*What this task involves*. Say how many lines below have "aleatoria" in them, giving the number alone.

[Rendered images with source text]
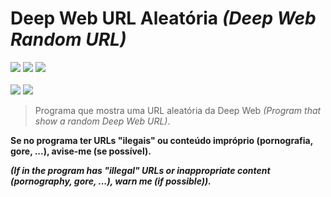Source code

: # Deep Web URL Aleatória *(Deep Web Random URL)*
<div>
 <img src='https://flat.badgen.net/badge/feito%20com/python3/blue'>
 <img src='https://flat.badgen.net/badge/licença/MIT/blue'>
 <img src='https://flat.badgen.net/github/last-commit/jjoaovitor7/deep-web-url-aleatoria'>
</div>
<br />
<div>
 <img src='https://flat.badgen.net/github/stars/jjoaovitor7/deep-web-url-aleatoria'>
 <img src='https://flat.badgen.net/github/forks/jjoaovitor7/deep-web-url-aleatoria'>
</div>

> Programa que mostra uma URL aleatória da Deep Web *(Program that show a random Deep Web URL)*.

**Se no programa ter URLs "ilegais" ou conteúdo impróprio (pornografia, gore, ...), avise-me (se possível).**

***(If in the program has "illegal" URLs or inappropriate content (pornography, gore, ...), warn me (if possible)).***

*Response for this exercise*. 3